Try it: Among the entries below, find the lines with "como" and copy them.

Data excerpts
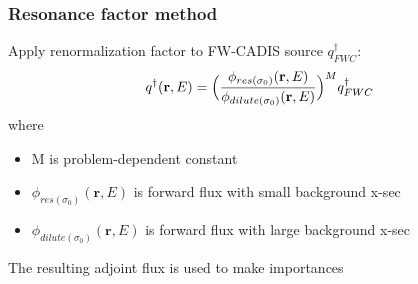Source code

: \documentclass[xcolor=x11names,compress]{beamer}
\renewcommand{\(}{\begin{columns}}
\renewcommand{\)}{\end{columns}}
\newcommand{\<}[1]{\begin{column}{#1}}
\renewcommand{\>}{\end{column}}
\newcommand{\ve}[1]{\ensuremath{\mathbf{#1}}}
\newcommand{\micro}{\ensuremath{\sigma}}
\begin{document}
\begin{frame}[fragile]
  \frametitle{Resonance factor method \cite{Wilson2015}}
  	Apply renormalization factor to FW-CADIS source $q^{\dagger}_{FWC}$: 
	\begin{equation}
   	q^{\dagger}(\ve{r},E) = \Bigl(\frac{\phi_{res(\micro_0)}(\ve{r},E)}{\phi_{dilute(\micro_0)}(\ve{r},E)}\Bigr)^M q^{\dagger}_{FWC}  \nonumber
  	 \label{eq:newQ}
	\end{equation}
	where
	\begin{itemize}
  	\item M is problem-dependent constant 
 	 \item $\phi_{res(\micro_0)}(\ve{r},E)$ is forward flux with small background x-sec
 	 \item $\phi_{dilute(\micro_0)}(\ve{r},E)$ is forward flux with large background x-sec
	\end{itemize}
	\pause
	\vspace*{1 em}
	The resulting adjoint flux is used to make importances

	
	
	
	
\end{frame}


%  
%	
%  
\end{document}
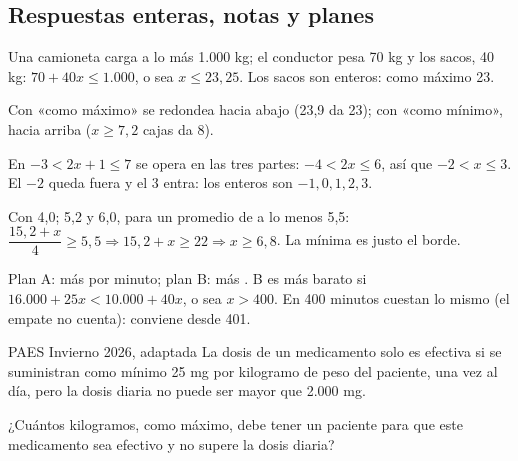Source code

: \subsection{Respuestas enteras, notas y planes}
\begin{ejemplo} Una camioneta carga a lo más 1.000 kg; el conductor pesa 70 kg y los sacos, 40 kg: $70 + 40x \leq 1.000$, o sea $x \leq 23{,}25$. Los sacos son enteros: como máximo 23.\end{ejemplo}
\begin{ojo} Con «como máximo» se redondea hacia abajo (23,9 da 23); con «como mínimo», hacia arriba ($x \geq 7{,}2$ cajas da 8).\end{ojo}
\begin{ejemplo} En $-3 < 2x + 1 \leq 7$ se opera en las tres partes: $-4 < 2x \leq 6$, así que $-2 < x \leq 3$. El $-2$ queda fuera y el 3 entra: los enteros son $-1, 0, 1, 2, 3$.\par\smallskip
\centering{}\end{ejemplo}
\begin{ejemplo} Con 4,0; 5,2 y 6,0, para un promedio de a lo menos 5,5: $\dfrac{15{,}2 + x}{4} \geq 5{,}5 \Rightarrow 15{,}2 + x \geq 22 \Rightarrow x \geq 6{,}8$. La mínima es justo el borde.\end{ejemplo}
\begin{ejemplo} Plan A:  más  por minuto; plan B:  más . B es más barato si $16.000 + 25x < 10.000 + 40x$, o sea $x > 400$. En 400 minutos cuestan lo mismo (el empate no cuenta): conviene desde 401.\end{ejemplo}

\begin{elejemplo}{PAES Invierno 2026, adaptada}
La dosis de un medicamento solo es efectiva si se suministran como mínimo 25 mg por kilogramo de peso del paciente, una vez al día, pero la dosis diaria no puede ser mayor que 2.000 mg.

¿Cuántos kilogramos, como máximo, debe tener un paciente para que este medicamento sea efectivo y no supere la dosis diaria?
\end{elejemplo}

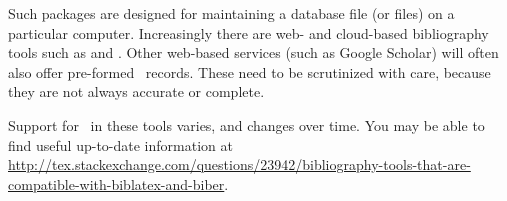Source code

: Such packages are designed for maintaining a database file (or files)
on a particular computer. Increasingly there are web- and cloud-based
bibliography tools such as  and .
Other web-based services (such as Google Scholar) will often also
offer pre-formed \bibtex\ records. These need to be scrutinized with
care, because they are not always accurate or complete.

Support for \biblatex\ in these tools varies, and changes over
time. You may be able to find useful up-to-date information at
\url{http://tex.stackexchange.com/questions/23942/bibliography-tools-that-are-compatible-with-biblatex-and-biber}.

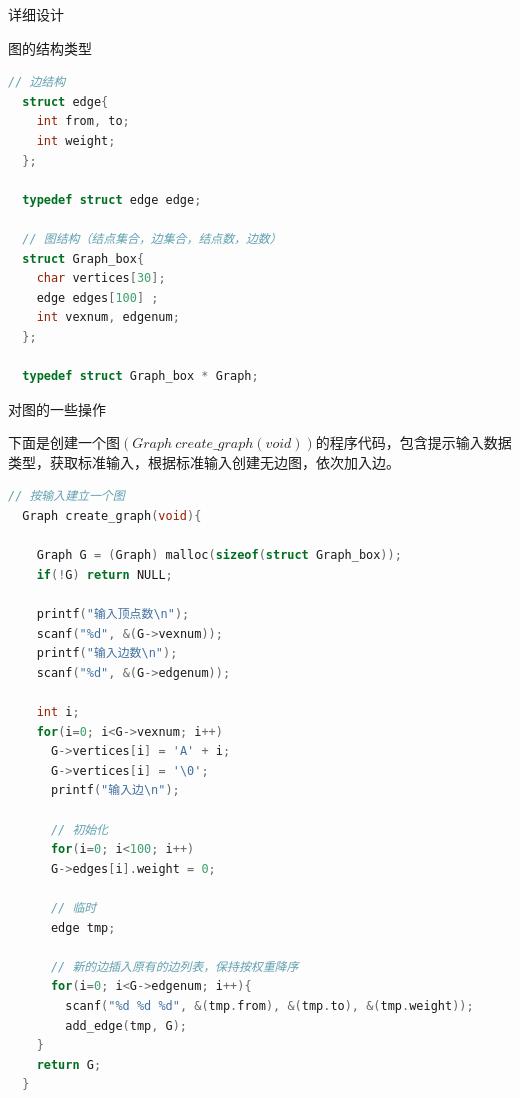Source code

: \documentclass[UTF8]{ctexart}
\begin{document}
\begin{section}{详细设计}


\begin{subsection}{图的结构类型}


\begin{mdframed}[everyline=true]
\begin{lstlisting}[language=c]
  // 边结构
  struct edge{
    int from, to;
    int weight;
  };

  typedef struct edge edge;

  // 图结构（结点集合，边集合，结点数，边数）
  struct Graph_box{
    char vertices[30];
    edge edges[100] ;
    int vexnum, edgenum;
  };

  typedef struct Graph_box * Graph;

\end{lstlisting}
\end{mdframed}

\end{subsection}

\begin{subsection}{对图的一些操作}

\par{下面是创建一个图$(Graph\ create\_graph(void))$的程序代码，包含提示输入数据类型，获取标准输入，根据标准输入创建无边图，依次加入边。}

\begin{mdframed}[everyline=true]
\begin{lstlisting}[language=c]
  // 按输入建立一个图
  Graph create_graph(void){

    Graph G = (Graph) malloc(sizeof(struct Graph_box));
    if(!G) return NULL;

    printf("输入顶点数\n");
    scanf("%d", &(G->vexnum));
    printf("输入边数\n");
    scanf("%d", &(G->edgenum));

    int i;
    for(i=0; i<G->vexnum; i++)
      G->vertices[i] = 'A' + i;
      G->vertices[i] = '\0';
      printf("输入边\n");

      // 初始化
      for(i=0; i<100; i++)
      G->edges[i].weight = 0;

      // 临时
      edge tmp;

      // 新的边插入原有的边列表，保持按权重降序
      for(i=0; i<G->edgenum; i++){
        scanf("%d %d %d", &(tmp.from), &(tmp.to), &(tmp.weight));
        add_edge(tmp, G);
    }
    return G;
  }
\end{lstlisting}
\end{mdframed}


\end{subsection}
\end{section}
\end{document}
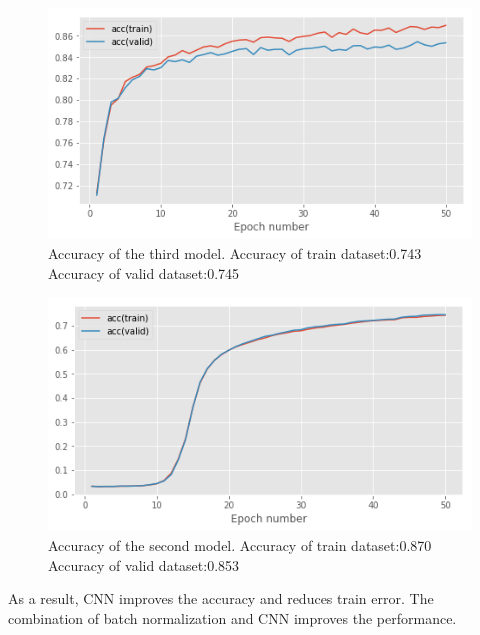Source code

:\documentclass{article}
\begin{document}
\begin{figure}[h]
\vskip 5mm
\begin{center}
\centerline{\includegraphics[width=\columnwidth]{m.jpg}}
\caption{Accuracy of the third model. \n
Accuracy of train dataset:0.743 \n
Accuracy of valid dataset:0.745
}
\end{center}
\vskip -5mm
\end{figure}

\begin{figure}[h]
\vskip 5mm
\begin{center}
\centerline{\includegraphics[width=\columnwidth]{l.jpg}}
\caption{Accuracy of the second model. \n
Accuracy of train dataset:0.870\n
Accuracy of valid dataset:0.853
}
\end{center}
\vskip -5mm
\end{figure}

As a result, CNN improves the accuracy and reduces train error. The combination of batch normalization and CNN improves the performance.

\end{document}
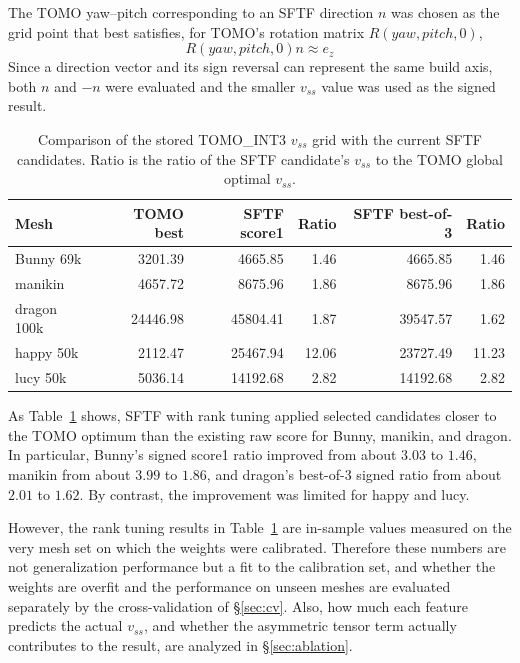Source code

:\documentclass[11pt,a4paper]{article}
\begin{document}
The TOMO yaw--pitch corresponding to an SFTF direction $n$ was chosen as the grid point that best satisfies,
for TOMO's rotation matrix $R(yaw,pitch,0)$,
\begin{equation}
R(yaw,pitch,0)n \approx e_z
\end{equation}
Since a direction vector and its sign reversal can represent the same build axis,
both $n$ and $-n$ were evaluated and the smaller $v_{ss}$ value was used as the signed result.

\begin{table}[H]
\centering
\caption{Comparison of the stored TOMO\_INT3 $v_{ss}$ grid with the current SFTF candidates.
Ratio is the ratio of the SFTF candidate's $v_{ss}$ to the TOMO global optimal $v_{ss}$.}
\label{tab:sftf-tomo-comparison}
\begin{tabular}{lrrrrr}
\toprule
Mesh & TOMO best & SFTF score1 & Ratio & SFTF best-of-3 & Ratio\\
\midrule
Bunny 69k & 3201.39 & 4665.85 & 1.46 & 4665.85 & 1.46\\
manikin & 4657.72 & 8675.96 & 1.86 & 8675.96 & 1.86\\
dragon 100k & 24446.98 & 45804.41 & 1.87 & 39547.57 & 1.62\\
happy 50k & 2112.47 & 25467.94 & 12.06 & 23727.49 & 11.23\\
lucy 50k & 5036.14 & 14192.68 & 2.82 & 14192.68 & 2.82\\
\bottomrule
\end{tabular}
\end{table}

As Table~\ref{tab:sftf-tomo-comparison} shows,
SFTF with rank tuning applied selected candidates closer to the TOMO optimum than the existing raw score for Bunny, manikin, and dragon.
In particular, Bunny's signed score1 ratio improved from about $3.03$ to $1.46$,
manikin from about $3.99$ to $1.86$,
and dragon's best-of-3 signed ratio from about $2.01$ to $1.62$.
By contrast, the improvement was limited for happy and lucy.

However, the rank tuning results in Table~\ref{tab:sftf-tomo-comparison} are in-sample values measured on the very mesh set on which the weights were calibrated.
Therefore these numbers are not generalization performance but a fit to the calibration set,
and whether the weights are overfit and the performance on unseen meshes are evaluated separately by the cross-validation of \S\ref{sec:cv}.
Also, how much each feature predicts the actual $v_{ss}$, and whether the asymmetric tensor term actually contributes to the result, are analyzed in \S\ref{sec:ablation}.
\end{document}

Written answer:
\begin{ejemplo} Una camioneta carga a lo más 1.000 kg; el conductor pesa 70 kg y los sacos, 40 kg: $70 + 40x \leq 1.000$, o sea $x \leq 23{,}25$. Los sacos son enteros: como máximo 23.\end{ejemplo}
\begin{ojo} Con «como máximo» se redondea hacia abajo (23,9 da 23); con «como mínimo», hacia arriba ($x \geq 7{,}2$ cajas da 8).\end{ojo}
La dosis de un medicamento solo es efectiva si se suministran como mínimo 25 mg por kilogramo de peso del paciente, una vez al día, pero la dosis diaria no puede ser mayor que 2.000 mg.
¿Cuántos kilogramos, como máximo, debe tener un paciente para que este medicamento sea efectivo y no supere la dosis diaria?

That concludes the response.